_WHAT YOU NEED TO DO_
An exact copy of each record is required.

_PROVIDED RECORDS_
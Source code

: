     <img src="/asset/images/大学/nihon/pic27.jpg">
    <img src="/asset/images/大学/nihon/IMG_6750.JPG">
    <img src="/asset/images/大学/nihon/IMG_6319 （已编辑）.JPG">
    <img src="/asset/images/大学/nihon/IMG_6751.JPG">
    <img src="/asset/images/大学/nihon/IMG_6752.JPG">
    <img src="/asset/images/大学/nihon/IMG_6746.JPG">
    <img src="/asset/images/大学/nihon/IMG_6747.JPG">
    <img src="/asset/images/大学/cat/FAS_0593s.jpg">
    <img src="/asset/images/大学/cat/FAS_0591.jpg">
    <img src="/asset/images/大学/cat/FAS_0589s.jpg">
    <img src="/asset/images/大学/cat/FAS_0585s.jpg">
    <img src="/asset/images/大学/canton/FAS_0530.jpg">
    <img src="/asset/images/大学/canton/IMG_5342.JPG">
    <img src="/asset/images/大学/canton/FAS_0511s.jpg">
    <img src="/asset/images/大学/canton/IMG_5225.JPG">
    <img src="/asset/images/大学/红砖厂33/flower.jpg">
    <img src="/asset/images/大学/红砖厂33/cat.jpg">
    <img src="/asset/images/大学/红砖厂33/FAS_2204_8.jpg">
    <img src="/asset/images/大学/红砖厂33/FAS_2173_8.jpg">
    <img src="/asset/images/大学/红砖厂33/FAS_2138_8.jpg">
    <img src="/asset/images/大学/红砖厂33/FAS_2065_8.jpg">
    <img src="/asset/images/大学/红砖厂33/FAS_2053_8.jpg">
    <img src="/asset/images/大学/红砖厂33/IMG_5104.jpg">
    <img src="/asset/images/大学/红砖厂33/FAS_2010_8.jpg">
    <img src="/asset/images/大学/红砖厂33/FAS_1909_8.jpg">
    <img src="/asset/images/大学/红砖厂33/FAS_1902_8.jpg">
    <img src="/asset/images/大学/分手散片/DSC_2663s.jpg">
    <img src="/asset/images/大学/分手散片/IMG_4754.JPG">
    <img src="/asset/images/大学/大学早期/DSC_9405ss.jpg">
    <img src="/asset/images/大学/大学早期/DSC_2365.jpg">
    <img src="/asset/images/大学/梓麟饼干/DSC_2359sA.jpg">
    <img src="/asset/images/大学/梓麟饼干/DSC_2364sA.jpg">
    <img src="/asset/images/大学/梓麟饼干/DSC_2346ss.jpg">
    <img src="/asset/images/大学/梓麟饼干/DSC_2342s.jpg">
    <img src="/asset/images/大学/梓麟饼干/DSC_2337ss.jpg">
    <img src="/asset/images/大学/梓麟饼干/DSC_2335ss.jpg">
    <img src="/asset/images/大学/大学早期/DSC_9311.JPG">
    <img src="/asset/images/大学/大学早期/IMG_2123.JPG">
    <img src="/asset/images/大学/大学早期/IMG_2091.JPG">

_RESPONSE TO THE TASK_
Source code

:     <img src="/asset/images/大学/nihon/pic27.jpg">
    <img src="/asset/images/大学/nihon/IMG_6750.JPG">
    <img src="/asset/images/大学/nihon/IMG_6319 （已编辑）.JPG">
    <img src="/asset/images/大学/nihon/IMG_6751.JPG">
    <img src="/asset/images/大学/nihon/IMG_6752.JPG">
    <img src="/asset/images/大学/nihon/IMG_6746.JPG">
    <img src="/asset/images/大学/nihon/IMG_6747.JPG">
    <img src="/asset/images/大学/cat/FAS_0593s.jpg">
    <img src="/asset/images/大学/cat/FAS_0591.jpg">
    <img src="/asset/images/大学/cat/FAS_0589s.jpg">
    <img src="/asset/images/大学/cat/FAS_0585s.jpg">
    <img src="/asset/images/大学/canton/FAS_0530.jpg">
    <img src="/asset/images/大学/canton/IMG_5342.JPG">
    <img src="/asset/images/大学/canton/FAS_0511s.jpg">
    <img src="/asset/images/大学/canton/IMG_5225.JPG">
    <img src="/asset/images/大学/红砖厂33/flower.jpg">
    <img src="/asset/images/大学/红砖厂33/cat.jpg">
    <img src="/asset/images/大学/红砖厂33/FAS_2204_8.jpg">
    <img src="/asset/images/大学/红砖厂33/FAS_2173_8.jpg">
    <img src="/asset/images/大学/红砖厂33/FAS_2138_8.jpg">
    <img src="/asset/images/大学/红砖厂33/FAS_2065_8.jpg">
    <img src="/asset/images/大学/红砖厂33/FAS_2053_8.jpg">
    <img src="/asset/images/大学/红砖厂33/IMG_5104.jpg">
    <img src="/asset/images/大学/红砖厂33/FAS_2010_8.jpg">
    <img src="/asset/images/大学/红砖厂33/FAS_1909_8.jpg">
    <img src="/asset/images/大学/红砖厂33/FAS_1902_8.jpg">
    <img src="/asset/images/大学/分手散片/DSC_2663s.jpg">
    <img src="/asset/images/大学/分手散片/IMG_4754.JPG">
    <img src="/asset/images/大学/大学早期/DSC_9405ss.jpg">
    <img src="/asset/images/大学/大学早期/DSC_2365.jpg">
    <img src="/asset/images/大学/梓麟饼干/DSC_2359sA.jpg">
    <img src="/asset/images/大学/梓麟饼干/DSC_2364sA.jpg">
    <img src="/asset/images/大学/梓麟饼干/DSC_2346ss.jpg">
    <img src="/asset/images/大学/梓麟饼干/DSC_2342s.jpg">
    <img src="/asset/images/大学/梓麟饼干/DSC_2337ss.jpg">
    <img src="/asset/images/大学/梓麟饼干/DSC_2335ss.jpg">
    <img src="/asset/images/大学/大学早期/DSC_9311.JPG">
    <img src="/asset/images/大学/大学早期/IMG_2123.JPG">
    <img src="/asset/images/大学/大学早期/IMG_2091.JPG">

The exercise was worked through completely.